Forest response to white paper on public health
12:30 ... Still waiting for the details of the Government white paper on public health. According to one BBC report, "Details on how the government aims to tackle individual problems, such as obesity, smoking and drinking, will not be spelt out in full until the new year." However Radio 4's World At One has just reported that tax on high strength beer is to go up, so there may be more detail to come.
Here is Forest's response, based on Health Secretary Andrew Lansley's comments earlier today:
NEWS RELEASE Tuesday 30 November, 2010
WHITE PAPER "A CHARTER FOR SOCIAL ENGINEERING" SAYS SMOKERS' GROUP
A consumer group has warned that the Department of Health white paper on public health could be a "charter for potentially oppressive social engineering".
Simon Clark, director of the smokers' group Forest, said: "Government has no business micro-managing people's lives. For all the talk about nudging, the white paper could be a charter for potentially oppressive social engineering.
"We know what happens when people refuse to be nudged. Campaigners demand more and more regulations and ministers are happy to indulge them.
"The white paper merely transfers that power to local councils.
"We are in danger of creating an immensely dull, zero risk society in which freedom of choice and personal responsibility are consigned to history."
Update: the Guardian has the story, and a quote from our press release, online: White paper hands responsibility for public health to local authorities.

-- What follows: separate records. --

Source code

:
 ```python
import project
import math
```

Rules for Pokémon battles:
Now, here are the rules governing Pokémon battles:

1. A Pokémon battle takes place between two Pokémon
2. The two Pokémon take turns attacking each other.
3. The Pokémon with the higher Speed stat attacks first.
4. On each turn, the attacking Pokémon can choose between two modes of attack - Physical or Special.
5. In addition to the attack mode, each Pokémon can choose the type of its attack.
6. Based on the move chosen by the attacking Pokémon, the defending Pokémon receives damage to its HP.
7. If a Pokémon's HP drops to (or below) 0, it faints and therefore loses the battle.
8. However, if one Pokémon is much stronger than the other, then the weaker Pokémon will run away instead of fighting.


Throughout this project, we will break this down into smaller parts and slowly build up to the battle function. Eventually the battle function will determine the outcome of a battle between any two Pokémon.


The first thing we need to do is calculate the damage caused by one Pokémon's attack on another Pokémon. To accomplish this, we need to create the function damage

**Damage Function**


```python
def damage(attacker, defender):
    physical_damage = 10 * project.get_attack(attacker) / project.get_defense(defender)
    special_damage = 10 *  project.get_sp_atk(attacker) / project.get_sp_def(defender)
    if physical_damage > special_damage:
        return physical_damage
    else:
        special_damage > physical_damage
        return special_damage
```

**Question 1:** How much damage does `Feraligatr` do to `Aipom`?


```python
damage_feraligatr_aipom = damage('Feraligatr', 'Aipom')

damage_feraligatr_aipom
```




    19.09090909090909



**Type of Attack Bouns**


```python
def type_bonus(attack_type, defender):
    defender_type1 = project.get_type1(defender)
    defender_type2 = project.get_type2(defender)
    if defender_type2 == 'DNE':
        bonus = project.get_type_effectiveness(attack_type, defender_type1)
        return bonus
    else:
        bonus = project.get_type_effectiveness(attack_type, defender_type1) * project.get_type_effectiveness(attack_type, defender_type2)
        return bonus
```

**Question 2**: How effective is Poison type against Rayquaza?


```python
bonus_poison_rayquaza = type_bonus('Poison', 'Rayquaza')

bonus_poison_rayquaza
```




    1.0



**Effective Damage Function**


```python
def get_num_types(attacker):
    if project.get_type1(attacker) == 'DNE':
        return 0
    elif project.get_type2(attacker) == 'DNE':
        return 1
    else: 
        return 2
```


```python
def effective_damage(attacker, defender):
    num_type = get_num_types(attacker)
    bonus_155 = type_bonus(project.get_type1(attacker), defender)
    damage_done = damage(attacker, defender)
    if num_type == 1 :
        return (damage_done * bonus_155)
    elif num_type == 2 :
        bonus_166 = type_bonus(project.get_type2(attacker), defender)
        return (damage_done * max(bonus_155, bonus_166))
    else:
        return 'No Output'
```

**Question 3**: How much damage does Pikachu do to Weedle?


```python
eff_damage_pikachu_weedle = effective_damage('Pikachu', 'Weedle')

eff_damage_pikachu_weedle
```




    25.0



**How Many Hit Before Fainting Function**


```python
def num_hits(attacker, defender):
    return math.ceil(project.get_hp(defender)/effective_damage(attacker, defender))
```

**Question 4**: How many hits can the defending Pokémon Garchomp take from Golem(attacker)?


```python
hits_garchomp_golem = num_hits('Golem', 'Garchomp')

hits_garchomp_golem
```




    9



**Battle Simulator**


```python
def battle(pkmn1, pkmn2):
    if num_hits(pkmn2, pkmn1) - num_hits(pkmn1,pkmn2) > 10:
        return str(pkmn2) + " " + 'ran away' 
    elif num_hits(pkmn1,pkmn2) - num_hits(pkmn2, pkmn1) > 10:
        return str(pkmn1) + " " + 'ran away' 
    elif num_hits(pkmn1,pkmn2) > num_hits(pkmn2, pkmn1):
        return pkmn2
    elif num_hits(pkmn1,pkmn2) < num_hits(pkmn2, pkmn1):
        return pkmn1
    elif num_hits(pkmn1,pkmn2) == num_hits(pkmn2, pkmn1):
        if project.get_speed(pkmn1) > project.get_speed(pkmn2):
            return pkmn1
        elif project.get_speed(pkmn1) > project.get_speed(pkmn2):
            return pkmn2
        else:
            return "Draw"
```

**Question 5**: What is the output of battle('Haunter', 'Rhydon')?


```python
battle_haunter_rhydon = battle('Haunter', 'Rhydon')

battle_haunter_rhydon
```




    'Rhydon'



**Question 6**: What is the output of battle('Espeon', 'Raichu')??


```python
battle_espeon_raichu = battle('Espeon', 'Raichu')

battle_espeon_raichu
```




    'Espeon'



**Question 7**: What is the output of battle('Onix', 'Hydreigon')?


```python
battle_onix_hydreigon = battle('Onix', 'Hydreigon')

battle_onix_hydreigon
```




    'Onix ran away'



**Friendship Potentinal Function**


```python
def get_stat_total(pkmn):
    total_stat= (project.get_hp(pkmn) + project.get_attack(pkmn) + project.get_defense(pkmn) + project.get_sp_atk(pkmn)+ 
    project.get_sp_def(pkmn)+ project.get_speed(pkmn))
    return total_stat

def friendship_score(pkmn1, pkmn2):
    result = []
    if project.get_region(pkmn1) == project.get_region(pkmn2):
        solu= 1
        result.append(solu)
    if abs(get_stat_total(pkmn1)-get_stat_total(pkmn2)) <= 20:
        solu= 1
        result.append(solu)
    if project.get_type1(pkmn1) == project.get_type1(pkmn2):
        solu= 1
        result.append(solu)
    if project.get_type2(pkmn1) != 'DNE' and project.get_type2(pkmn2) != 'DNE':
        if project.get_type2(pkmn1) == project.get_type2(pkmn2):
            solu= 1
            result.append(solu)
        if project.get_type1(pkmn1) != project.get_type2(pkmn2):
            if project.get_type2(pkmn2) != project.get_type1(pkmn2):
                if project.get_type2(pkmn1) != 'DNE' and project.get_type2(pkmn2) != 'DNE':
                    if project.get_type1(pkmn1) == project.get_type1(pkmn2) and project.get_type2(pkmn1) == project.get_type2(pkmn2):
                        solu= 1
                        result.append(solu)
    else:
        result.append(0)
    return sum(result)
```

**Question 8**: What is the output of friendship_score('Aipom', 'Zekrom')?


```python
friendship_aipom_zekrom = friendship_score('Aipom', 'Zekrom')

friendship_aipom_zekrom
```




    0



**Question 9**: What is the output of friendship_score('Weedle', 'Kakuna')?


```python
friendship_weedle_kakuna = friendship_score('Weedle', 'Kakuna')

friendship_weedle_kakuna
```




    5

In contrast the Telegraph's medical editor Rebecca Smith appears to have swallowed the Government's line without query: No more nanny state on health: Andrew Lansley
13:45 ... Tobacco to be the subject of a 'Tobacco Control Plan' to be published in the New Year. Can't wait.
14:05 ... Press release and white paper, Healthy Lives, Healthy People, now available on DH website.
In brief, "The White Paper sets out the Government’s long-term vision for the future of public health in England. The aim is to create a ‘wellness’ service (Public Health England) and to strengthen both national and local leadership".
What Government will and won’t do
The Government will take a less intrusive approach, staying out of people’s everyday lives wherever possible. This follows a model called the Nuffield Council of Bioethics Ladder of Interventions, which means that instead of reaching for choice-limiting regulations at every opportunity, the Government will employ a range of evidence based approaches to improve health.
The ladder increases in intrusiveness as follows:
* Do nothing or simply monitor the situation. Some behaviour trends are minor and fizzle out, so intervention isn’t needed.
* Provide information. Giving people the information and education to make a choice for themselves based on evidence.
* Enable choice. Give people a ‘nudge’ in the right direction so they can change their behaviour. For example, through access to public exercise facilities, cycle paths, or safe playgrounds.
* Change the default to help guide choice. Using positive ‘social norms’ is a way of encouraging this.
* Guide choice through incentives. A ‘points mean prizes’ approach, for example the more a child walks to school, they earn points for healthy prizes like an activity day.
* Disincentives, such as taxation or other price related action, to discourage people from smoking or drinking.
* Restrict choice, probably through regulation, such as raising the legal age for smoking or banning trans fats.
* Eliminate choice altogether. Rarely used, but most common examples include making seatbelts compulsory and making dangerous drugs illegal.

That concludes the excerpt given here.